Activity:
For any picture in the lines below, please leave it out and copy the rest exactly.

Records shown:
┌──
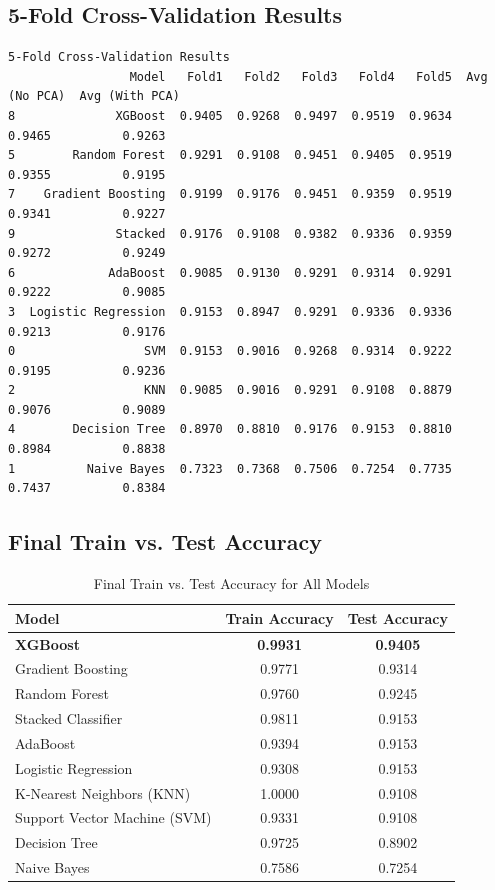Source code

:\documentclass[12pt]{article}
\begin{document}
\subsection{5-Fold Cross-Validation Results}
\begin{verbatim}
5-Fold Cross-Validation Results
                 Model   Fold1   Fold2   Fold3   Fold4   Fold5  Avg (No PCA)  Avg (With PCA)
8              XGBoost  0.9405  0.9268  0.9497  0.9519  0.9634        0.9465          0.9263
5        Random Forest  0.9291  0.9108  0.9451  0.9405  0.9519        0.9355          0.9195
7    Gradient Boosting  0.9199  0.9176  0.9451  0.9359  0.9519        0.9341          0.9227
9              Stacked  0.9176  0.9108  0.9382  0.9336  0.9359        0.9272          0.9249
6             AdaBoost  0.9085  0.9130  0.9291  0.9314  0.9291        0.9222          0.9085
3  Logistic Regression  0.9153  0.8947  0.9291  0.9336  0.9336        0.9213          0.9176
0                  SVM  0.9153  0.9016  0.9268  0.9314  0.9222        0.9195          0.9236
2                  KNN  0.9085  0.9016  0.9291  0.9108  0.8879        0.9076          0.9089
4        Decision Tree  0.8970  0.8810  0.9176  0.9153  0.8810        0.8984          0.8838
1          Naive Bayes  0.7323  0.7368  0.7506  0.7254  0.7735        0.7437          0.8384
\end{verbatim}

\subsection{Final Train vs. Test Accuracy}
\begin{table}[H]
\centering
\caption{Final Train vs. Test Accuracy for All Models}
\begin{tabular}{@{}lcc@{}}
\toprule
\textbf{Model} & \textbf{Train Accuracy} & \textbf{Test Accuracy} \\ \midrule
\textbf{XGBoost} & \textbf{0.9931} & \textbf{0.9405} \\
Gradient Boosting & 0.9771 & 0.9314 \\
Random Forest & 0.9760 & 0.9245 \\
Stacked Classifier & 0.9811 & 0.9153 \\
AdaBoost & 0.9394 & 0.9153 \\
Logistic Regression & 0.9308 & 0.9153 \\
K-Nearest Neighbors (KNN) & 1.0000 & 0.9108 \\
Support Vector Machine (SVM) & 0.9331 & 0.9108 \\
Decision Tree & 0.9725 & 0.8902 \\
Naive Bayes & 0.7586 & 0.7254 \\ \bottomrule
\end{tabular}
\end{table}
\end{document}
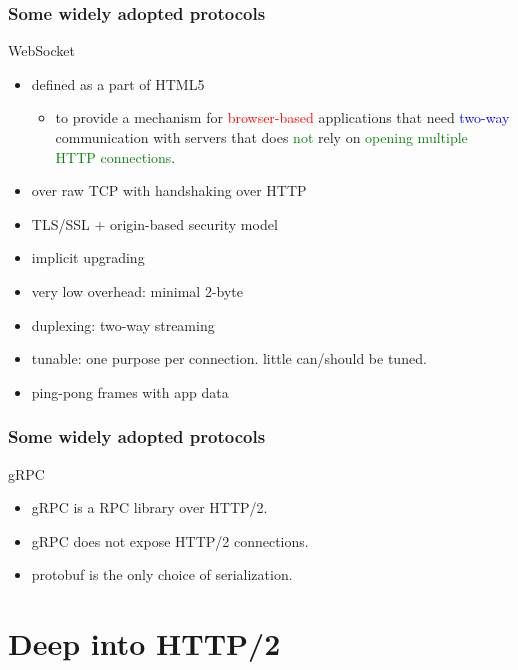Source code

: \documentclass[lualatex]{beamer}
\begin{document}
\begin{frame}
  \frametitle{Some widely adopted protocols}

  \begin{block}{WebSocket}
    \begin{itemize}
    \item defined as a part of HTML5
      \begin{itemize}
      \item to provide a mechanism for \textcolor{red}{browser-based} applications that need \textcolor{blue}{two-way} communication with servers that does \textcolor{green}{not} rely on \textcolor{green}{opening multiple HTTP connections}.
      \end{itemize}
    \item over raw TCP with handshaking over HTTP
    \item TLS/SSL + origin-based security model
    \item implicit upgrading
    \item very low overhead: minimal 2-byte
    \item duplexing: two-way streaming
    \item tunable: one purpose per connection. little can/should be tuned.
    \item ping-pong frames with app data
    \end{itemize}
  \end{block}
\end{frame}

\begin{frame}
  \frametitle{Some widely adopted protocols}

  \begin{block}{gRPC}
    \begin{itemize}
    \item gRPC is a RPC library over HTTP/2.
    \item gRPC does not expose HTTP/2 connections.
    \item protobuf is the only choice of serialization.
    \end{itemize}
  \end{block}
\end{frame}

\section{Deep into HTTP/2}
\end{document}
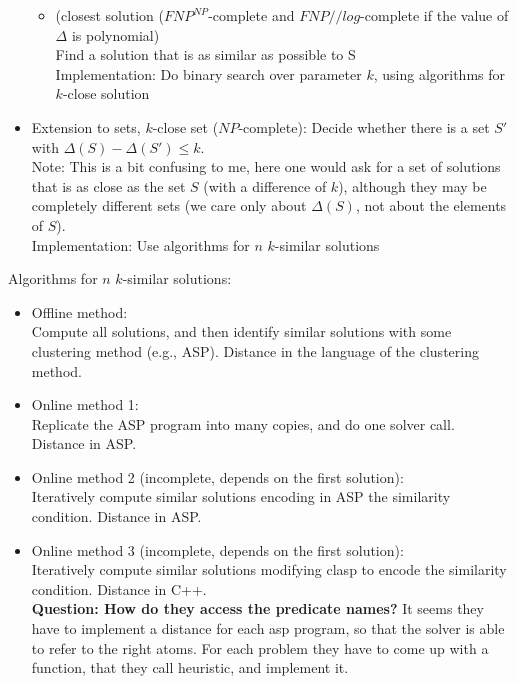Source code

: \begin{itemize}
    \begin{itemize}
    \item
        (closest solution ($FNP^{NP}$-complete and $FNP//log$-complete if the value of $\Delta$ is polynomial) \\ 
        Find a solution that is as similar as possible to S
        \\Implementation:
        Do binary search over parameter $k$, using algorithms for $k$-close solution
    \end{itemize}
\item
    Extension to sets, $k$-close set ($NP$-complete):
    Decide whether there is a set $S'$ with $\Delta(S) - \Delta(S') \leq k$.
    \\
    Note: This is a bit confusing to me, here one would ask for a set of solutions that is as close
    as the set $S$ (with a difference of $k$), although they may  be completely different sets 
    (we care only about $\Delta(S)$, not about the elements of $S$).
    \\
    Implementation: Use algorithms for $n$ $k$-similar solutions
\end{itemize}


\flushleft Algorithms for $n$ $k$-similar solutions:
\begin{itemize}
\item 
    Offline method:\\
    Compute all solutions, and then identify similar solutions with some clustering method (e.g., ASP).
    Distance in the language of the clustering method.
\item
    Online method 1:\\
    Replicate the ASP program into many copies, and do one solver call. 
    Distance in ASP.
\item 
    Online method 2 (incomplete, depends on the first solution):\\
    Iteratively compute similar solutions encoding in ASP the similarity condition.
    Distance in ASP.
\item
    Online method 3 (incomplete, depends on the first solution):\\
    Iteratively compute similar solutions modifying clasp to encode the similarity condition.
    Distance in C++.
    \\
    \textbf{Question: How do they access the predicate names?}
    It seems they have to implement a distance for each asp program, 
    so that the solver is able to refer to the right atoms.
    For each problem they have to come up with a function, 
    that they call heuristic, and implement it.
\end{itemize}

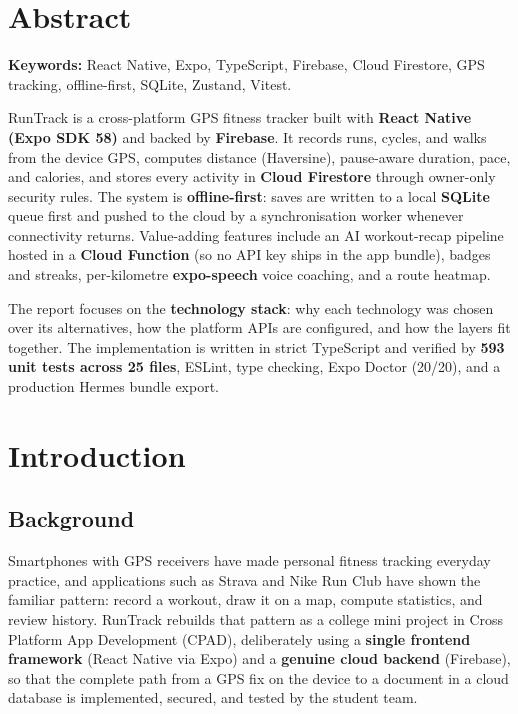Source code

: \documentclass[12pt, a4paper]{report}
\newcommand{\courseTitle}{Cross Platform App Development (CPAD)}
\newcommand{\starchapter}[1]{%
  \chapter*{#1}%
  \markboth{#1}{#1}%
  \addcontentsline{toc}{chapter}{#1}}
\begin{document}
\starchapter{Abstract}
\vspace{0.4cm}
\noindent
\textbf{Keywords:} React Native, Expo, TypeScript, Firebase, Cloud Firestore,
GPS tracking, offline-first, SQLite, Zustand, Vitest.

\vspace{0.5cm}
\noindent
RunTrack is a cross-platform GPS fitness tracker built with \textbf{React
Native (Expo SDK 58)} and backed by \textbf{Firebase}. It records runs,
cycles, and walks from the device GPS, computes distance (Haversine),
pause-aware duration, pace, and calories, and stores every activity in
\textbf{Cloud Firestore} through owner-only security rules. The system is
\textbf{offline-first}: saves are written to a local \textbf{SQLite} queue
first and pushed to the cloud by a synchronisation worker whenever
connectivity returns. Value-adding features include an AI workout-recap
pipeline hosted in a \textbf{Cloud Function} (so no API key ships in the
app bundle), badges and streaks, per-kilometre \textbf{expo-speech} voice
coaching, and a route heatmap.

\vspace{0.4cm}
\noindent
The report focuses on the \textbf{technology stack}: why each technology was
chosen over its alternatives, how the platform APIs are configured, and how
the layers fit together. The implementation is written in strict TypeScript
and verified by \textbf{593 unit tests across 25 files}, ESLint, type
checking, Expo Doctor (20/20), and a production Hermes bundle export.

\cleardoublepage
\tableofcontents
\cleardoublepage
\listoffigures
\cleardoublepage
\listoftables

\setcounter{page}{1}

\chapter{Introduction}

\section{Background}
Smartphones with GPS receivers have made personal fitness tracking everyday
practice, and applications such as Strava and Nike Run Club have shown the
familiar pattern: record a workout, draw it on a map, compute statistics, and
review history. RunTrack rebuilds that pattern as a college mini project in
\courseTitle, deliberately using a \textbf{single frontend framework}
(React Native via Expo) and a \textbf{genuine cloud backend} (Firebase), so
that the complete path from a GPS fix on the device to a document in a cloud
database is implemented, secured, and tested by the student team.
\end{document}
└──
Result:
Source code

:\documentclass[12pt]{article}
\begin{document}
\subsection{5-Fold Cross-Validation Results}
\begin{verbatim}
5-Fold Cross-Validation Results
                 Model   Fold1   Fold2   Fold3   Fold4   Fold5  Avg (No PCA)  Avg (With PCA)
8              XGBoost  0.9405  0.9268  0.9497  0.9519  0.9634        0.9465          0.9263
5        Random Forest  0.9291  0.9108  0.9451  0.9405  0.9519        0.9355          0.9195
7    Gradient Boosting  0.9199  0.9176  0.9451  0.9359  0.9519        0.9341          0.9227
9              Stacked  0.9176  0.9108  0.9382  0.9336  0.9359        0.9272          0.9249
6             AdaBoost  0.9085  0.9130  0.9291  0.9314  0.9291        0.9222          0.9085
3  Logistic Regression  0.9153  0.8947  0.9291  0.9336  0.9336        0.9213          0.9176
0                  SVM  0.9153  0.9016  0.9268  0.9314  0.9222        0.9195          0.9236
2                  KNN  0.9085  0.9016  0.9291  0.9108  0.8879        0.9076          0.9089
4        Decision Tree  0.8970  0.8810  0.9176  0.9153  0.8810        0.8984          0.8838
1          Naive Bayes  0.7323  0.7368  0.7506  0.7254  0.7735        0.7437          0.8384
\end{verbatim}

\subsection{Final Train vs. Test Accuracy}
\begin{table}[H]
\centering
\caption{Final Train vs. Test Accuracy for All Models}
\begin{tabular}{@{}lcc@{}}
\toprule
\textbf{Model} & \textbf{Train Accuracy} & \textbf{Test Accuracy} \\ \midrule
\textbf{XGBoost} & \textbf{0.9931} & \textbf{0.9405} \\
Gradient Boosting & 0.9771 & 0.9314 \\
Random Forest & 0.9760 & 0.9245 \\
Stacked Classifier & 0.9811 & 0.9153 \\
AdaBoost & 0.9394 & 0.9153 \\
Logistic Regression & 0.9308 & 0.9153 \\
K-Nearest Neighbors (KNN) & 1.0000 & 0.9108 \\
Support Vector Machine (SVM) & 0.9331 & 0.9108 \\
Decision Tree & 0.9725 & 0.8902 \\
Naive Bayes & 0.7586 & 0.7254 \\ \bottomrule
\end{tabular}
\end{table}
\end{document}
Source code

: \documentclass[lualatex]{beamer}
\begin{document}
\begin{frame}
  \frametitle{Some widely adopted protocols}

  \begin{block}{WebSocket}
    \begin{itemize}
    \item defined as a part of HTML5
      \begin{itemize}
      \item to provide a mechanism for \textcolor{red}{browser-based} applications that need \textcolor{blue}{two-way} communication with servers that does \textcolor{green}{not} rely on \textcolor{green}{opening multiple HTTP connections}.
      \end{itemize}
    \item over raw TCP with handshaking over HTTP
    \item TLS/SSL + origin-based security model
    \item implicit upgrading
    \item very low overhead: minimal 2-byte
    \item duplexing: two-way streaming
    \item tunable: one purpose per connection. little can/should be tuned.
    \item ping-pong frames with app data
    \end{itemize}
  \end{block}
\end{frame}

\begin{frame}
  \frametitle{Some widely adopted protocols}

  \begin{block}{gRPC}
    \begin{itemize}
    \item gRPC is a RPC library over HTTP/2.
    \item gRPC does not expose HTTP/2 connections.
    \item protobuf is the only choice of serialization.
    \end{itemize}
  \end{block}
\end{frame}

\section{Deep into HTTP/2}
\end{document}
Source code

: \begin{itemize}
    \begin{itemize}
    \item
        (closest solution ($FNP^{NP}$-complete and $FNP//log$-complete if the value of $\Delta$ is polynomial) \\ 
        Find a solution that is as similar as possible to S
        \\Implementation:
        Do binary search over parameter $k$, using algorithms for $k$-close solution
    \end{itemize}
\item
    Extension to sets, $k$-close set ($NP$-complete):
    Decide whether there is a set $S'$ with $\Delta(S) - \Delta(S') \leq k$.
    \\
    Note: This is a bit confusing to me, here one would ask for a set of solutions that is as close
    as the set $S$ (with a difference of $k$), although they may  be completely different sets 
    (we care only about $\Delta(S)$, not about the elements of $S$).
    \\
    Implementation: Use algorithms for $n$ $k$-similar solutions
\end{itemize}


\flushleft Algorithms for $n$ $k$-similar solutions:
\begin{itemize}
\item 
    Offline method:\\
    Compute all solutions, and then identify similar solutions with some clustering method (e.g., ASP).
    Distance in the language of the clustering method.
\item
    Online method 1:\\
    Replicate the ASP program into many copies, and do one solver call. 
    Distance in ASP.
\item 
    Online method 2 (incomplete, depends on the first solution):\\
    Iteratively compute similar solutions encoding in ASP the similarity condition.
    Distance in ASP.
\item
    Online method 3 (incomplete, depends on the first solution):\\
    Iteratively compute similar solutions modifying clasp to encode the similarity condition.
    Distance in C++.
    \\
    \textbf{Question: How do they access the predicate names?}
    It seems they have to implement a distance for each asp program, 
    so that the solver is able to refer to the right atoms.
    For each problem they have to come up with a function, 
    that they call heuristic, and implement it.
\end{itemize}

Source code

: \documentclass[12pt, a4paper]{report}
\newcommand{\courseTitle}{Cross Platform App Development (CPAD)}
\newcommand{\starchapter}[1]{%
  \chapter*{#1}%
  \markboth{#1}{#1}%
  \addcontentsline{toc}{chapter}{#1}}
\begin{document}
\starchapter{Abstract}
\vspace{0.4cm}
\noindent
\textbf{Keywords:} React Native, Expo, TypeScript, Firebase, Cloud Firestore,
GPS tracking, offline-first, SQLite, Zustand, Vitest.

\vspace{0.5cm}
\noindent
RunTrack is a cross-platform GPS fitness tracker built with \textbf{React
Native (Expo SDK 58)} and backed by \textbf{Firebase}. It records runs,
cycles, and walks from the device GPS, computes distance (Haversine),
pause-aware duration, pace, and calories, and stores every activity in
\textbf{Cloud Firestore} through owner-only security rules. The system is
\textbf{offline-first}: saves are written to a local \textbf{SQLite} queue
first and pushed to the cloud by a synchronisation worker whenever
connectivity returns. Value-adding features include an AI workout-recap
pipeline hosted in a \textbf{Cloud Function} (so no API key ships in the
app bundle), badges and streaks, per-kilometre \textbf{expo-speech} voice
coaching, and a route heatmap.

\vspace{0.4cm}
\noindent
The report focuses on the \textbf{technology stack}: why each technology was
chosen over its alternatives, how the platform APIs are configured, and how
the layers fit together. The implementation is written in strict TypeScript
and verified by \textbf{593 unit tests across 25 files}, ESLint, type
checking, Expo Doctor (20/20), and a production Hermes bundle export.

\cleardoublepage
\tableofcontents
\cleardoublepage
\listoffigures
\cleardoublepage
\listoftables

\setcounter{page}{1}

\chapter{Introduction}

\section{Background}
Smartphones with GPS receivers have made personal fitness tracking everyday
practice, and applications such as Strava and Nike Run Club have shown the
familiar pattern: record a workout, draw it on a map, compute statistics, and
review history. RunTrack rebuilds that pattern as a college mini project in
\courseTitle, deliberately using a \textbf{single frontend framework}
(React Native via Expo) and a \textbf{genuine cloud backend} (Firebase), so
that the complete path from a GPS fix on the device to a document in a cloud
database is implemented, secured, and tested by the student team.
\end{document}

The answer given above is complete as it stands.